Task: How many lines of the records below contain the word "screenshots"? Answer with the number alone.

Supplied entries:
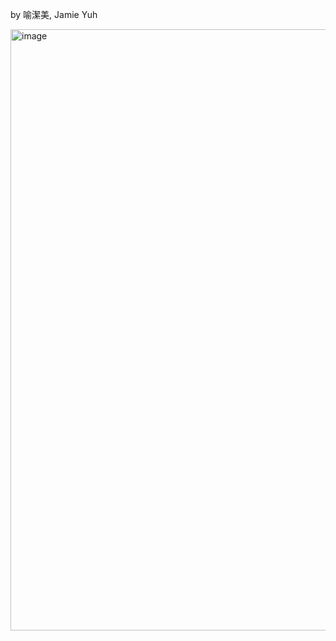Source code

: by 喻潔美, Jamie Yuh

<img width="962" alt="image" src="https://github.com/user-attachments/assets/1b373aa2-2c2c-4fad-a893-006734645830" />
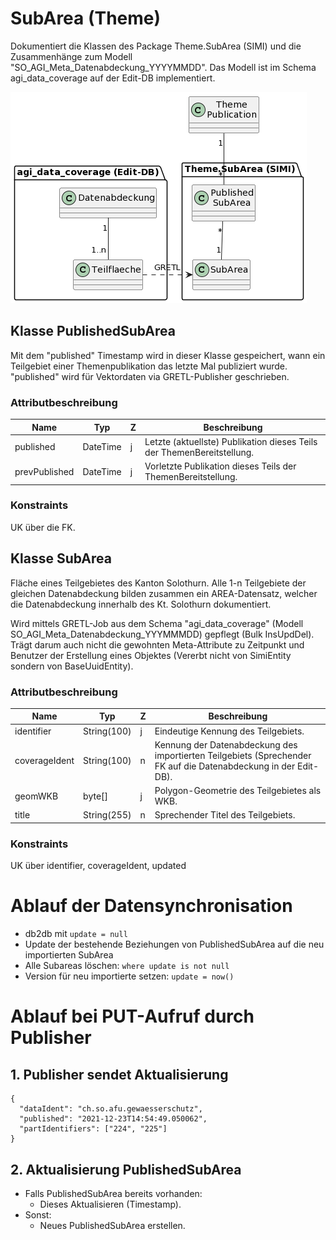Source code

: # SubArea (Theme)

Dokumentiert die Klassen des Package Theme.SubArea (SIMI) und die Zusammenhänge zum Modell "SO_AGI_Meta_Datenabdeckung_YYYYMMDD". Das Modell ist im Schema agi_data_coverage auf der Edit-DB implementiert.

![DataCoverage](resources/theme/subarea.png)

## Klasse PublishedSubArea

Mit dem "published" Timestamp wird in dieser Klasse gespeichert, wann ein Teilgebiet einer Themenpublikation das letzte Mal publiziert wurde. "published" wird für Vektordaten via GRETL-Publisher geschrieben.

### Attributbeschreibung

|Name|Typ|Z|Beschreibung|
|---|---|---|---|
|published|DateTime|j|Letzte (aktuellste) Publikation dieses Teils der ThemenBereitstellung.|
|prevPublished|DateTime|j|Vorletzte Publikation dieses Teils der ThemenBereitstellung.|

### Konstraints

UK über die FK.

## Klasse SubArea

Fläche eines Teilgebietes des Kanton Solothurn. Alle 1-n Teilgebiete der gleichen Datenabdeckung bilden zusammen ein AREA-Datensatz, welcher 
die Datenabdeckung innerhalb des Kt. Solothurn dokumentiert.

Wird mittels GRETL-Job aus dem Schema "agi_data_coverage" (Modell SO_AGI_Meta_Datenabdeckung_YYYMMMDD) gepflegt (Bulk InsUpdDel). Trägt darum auch nicht die gewohnten Meta-Attribute zu Zeitpunkt und Benutzer der Erstellung eines Objektes (Vererbt nicht von SimiEntity sondern von BaseUuidEntity).

### Attributbeschreibung

|Name|Typ|Z|Beschreibung|
|---|---|---|---|
|identifier|String(100)|j|Eindeutige Kennung des Teilgebiets.|
|coverageIdent|String(100)|n|Kennung der Datenabdeckung des importierten Teilgebiets (Sprechender FK auf die Datenabdeckung in der Edit-DB). |
|geomWKB|byte[]|j|Polygon-Geometrie des Teilgebietes als WKB.|
|title|String(255)|n|Sprechender Titel des Teilgebiets.|

### Konstraints

UK über identifier, coverageIdent, updated

# Ablauf der Datensynchronisation

* db2db mit `update = null`
* Update der bestehende Beziehungen von PublishedSubArea auf die neu importierten SubArea
* Alle Subareas löschen: `where update is not null`
* Version für neu importierte setzen: `update = now()`

# Ablauf bei PUT-Aufruf durch Publisher

## 1. Publisher sendet Aktualisierung

    {
      "dataIdent": "ch.so.afu.gewaesserschutz",
      "published": "2021-12-23T14:54:49.050062",
      "partIdentifiers": ["224", "225"]
    }

## 2. Aktualisierung PublishedSubArea

* Falls PublishedSubArea bereits vorhanden:
  * Dieses Aktualisieren (Timestamp).
* Sonst:
  * Neues PublishedSubArea erstellen.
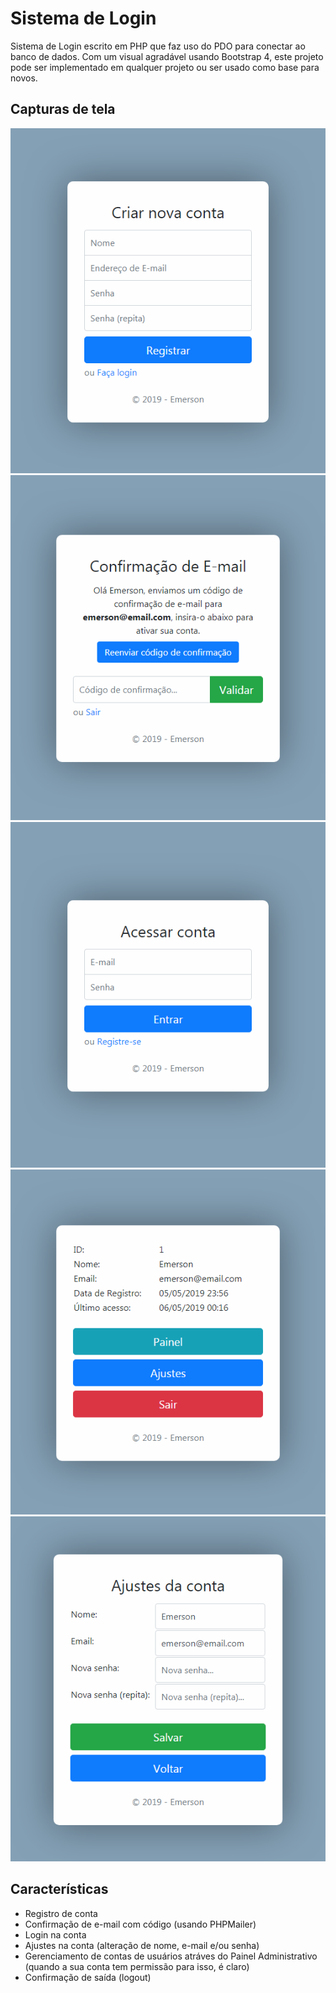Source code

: # Sistema de Login
Sistema de Login escrito em PHP que faz uso do PDO para conectar ao banco de dados. Com um visual agradável usando Bootstrap 4, este projeto pode ser implementado em qualquer projeto ou ser usado como base para novos.

## Capturas de tela
![Registro](screenshots/registro.png)
![Confirmação de E-mail](screenshots/confirmacao_email.png)
![Login](screenshots/login.png)
![Home](screenshots/home.png)
![Ajustes](screenshots/ajustes.png)

## Características
- Registro de conta
- Confirmação de e-mail com código (usando PHPMailer)
- Login na conta
- Ajustes na conta (alteração de nome, e-mail e/ou senha)
- Gerenciamento de contas de usuários atráves do Painel Administrativo (quando a sua conta tem permissão para isso, é claro)
- Confirmação de saída (logout)
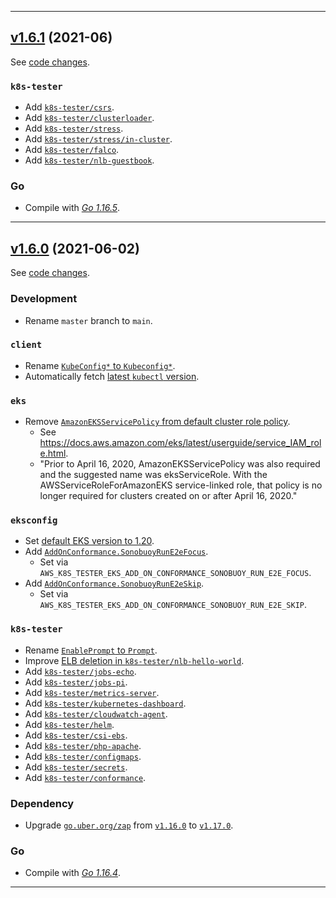 

<hr>

## [v1.6.1](https://github.com/aws/aws-k8s-tester/releases/tag/v1.6.1) (2021-06)

See [code changes](https://github.com/aws/aws-k8s-tester/compare/v1.6.0...v1.6.1).

### `k8s-tester`

- Add [`k8s-tester/csrs`](https://github.com/aws/aws-k8s-tester/commit/90ef22a2e6505189f998d1f6ed738fe05f73d56d).
- Add [`k8s-tester/clusterloader`](https://github.com/aws/aws-k8s-tester/commit/7b9113c21f440623ec01bdea5d81a74176100746).
- Add [`k8s-tester/stress`](https://github.com/aws/aws-k8s-tester/commit/310f44bc0da12ca093b02f74680b34131d6283a6).
- Add [`k8s-tester/stress/in-cluster`](https://github.com/aws/aws-k8s-tester/commit/e0b5fa0b0fb97851d86d268d093f4754617c638b).
- Add [`k8s-tester/falco`](https://github.com/aws/aws-k8s-tester/pull/221).
- Add [`k8s-tester/nlb-guestbook`](https://github.com/aws/aws-k8s-tester/commit/6c985cfabff769c020d2f1f131c4106607fa5d95).

### Go

- Compile with [*Go 1.16.5*](https://golang.org/doc/devel/release.html#go1.16).


<hr>


## [v1.6.0](https://github.com/aws/aws-k8s-tester/releases/tag/v1.6.0) (2021-06-02)

See [code changes](https://github.com/aws/aws-k8s-tester/compare/v1.5.9...v1.6.0).

### Development

- Rename `master` branch to `main`.

### `client`

- Rename [`KubeConfig*` to `Kubeconfig*`](https://github.com/aws/aws-k8s-tester/commit/e7e10253a44a33ff9c16955a39df43d9e412c944).
- Automatically fetch [latest `kubectl` version](https://github.com/aws/aws-k8s-tester/commit/cfd76e8c53f444a3d3d1782a38801bb8d56baa49).

### `eks`

- Remove [`AmazonEKSServicePolicy` from default cluster role policy](https://github.com/aws/aws-k8s-tester/commit/8fe9e9b696333947b4420a3d08f72498e57d1766).
  - See https://docs.aws.amazon.com/eks/latest/userguide/service_IAM_role.html.
  - "Prior to April 16, 2020, AmazonEKSServicePolicy was also required and the suggested name was eksServiceRole. With the AWSServiceRoleForAmazonEKS service-linked role, that policy is no longer required for clusters created on or after April 16, 2020."

### `eksconfig`

- Set [default EKS version to 1.20](https://github.com/aws/aws-k8s-tester/commit/8f6b05193721b19378cdd1c69f6f2d787341d1f2).
- Add [`AddOnConformance.SonobuoyRunE2eFocus`](https://github.com/aws/aws-k8s-tester/pull/217).
  - Set via `AWS_K8S_TESTER_EKS_ADD_ON_CONFORMANCE_SONOBUOY_RUN_E2E_FOCUS`.
- Add [`AddOnConformance.SonobuoyRunE2eSkip`](https://github.com/aws/aws-k8s-tester/pull/217).
  - Set via `AWS_K8S_TESTER_EKS_ADD_ON_CONFORMANCE_SONOBUOY_RUN_E2E_SKIP`.

### `k8s-tester`

- Rename [`EnablePrompt` to `Prompt`](https://github.com/aws/aws-k8s-tester/commit/e7e10253a44a33ff9c16955a39df43d9e412c944).
- Improve [ELB deletion in `k8s-tester/nlb-hello-world`](https://github.com/aws/aws-k8s-tester/commit/288c27cb9922164743cc9e7af5c2443e238147d5).
- Add [`k8s-tester/jobs-echo`](https://github.com/aws/aws-k8s-tester/commit/7d05190c873f3166fcf55f75832b40cc74826944).
- Add [`k8s-tester/jobs-pi`](https://github.com/aws/aws-k8s-tester/commit/5a188f1874876ad4228c02afdb99da730418763a).
- Add [`k8s-tester/metrics-server`](https://github.com/aws/aws-k8s-tester/commit/b95ed4f88e8143c5b94a5e66448718bf513abf9b).
- Add [`k8s-tester/kubernetes-dashboard`](https://github.com/aws/aws-k8s-tester/commit/ebe96e838950abc14f1016532e715112d5624f01).
- Add [`k8s-tester/cloudwatch-agent`](https://github.com/aws/aws-k8s-tester/commit/e46ea545846a662e0e950ee70facfec6e060b5de).
- Add [`k8s-tester/helm`](https://github.com/aws/aws-k8s-tester/commit/2a2c739f085bec0b4d8d7b2bae0789abe4d54c65).
- Add [`k8s-tester/csi-ebs`](https://github.com/aws/aws-k8s-tester/commit/075fe2234e9fa0bc14a4b2a314db70ab45670e1a).
- Add [`k8s-tester/php-apache`](https://github.com/aws/aws-k8s-tester/commit/a9a70d681e491f9f22ffcad025cc2601ee47cde1).
- Add [`k8s-tester/configmaps`](https://github.com/aws/aws-k8s-tester/commit/117fab905c090a3f8501112fc4885cc398f27db7).
- Add [`k8s-tester/secrets`](https://github.com/aws/aws-k8s-tester/commit/a77b8ceb473fe814bee5cb019f0df0c371185368).
- Add [`k8s-tester/conformance`](https://github.com/aws/aws-k8s-tester/commit/80c0b9e78252ab35cd8d58add52e8aee8615acc8).

### Dependency

- Upgrade [`go.uber.org/zap`](https://github.com/uber-go/zap/releases) from [`v1.16.0`](https://github.com/uber-go/zap/releases/tag/v1.16.0) to [`v1.17.0`](https://github.com/uber-go/zap/releases/tag/v1.17.0).

### Go

- Compile with [*Go 1.16.4*](https://golang.org/doc/devel/release.html#go1.16).


<hr>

Answer to this task: 5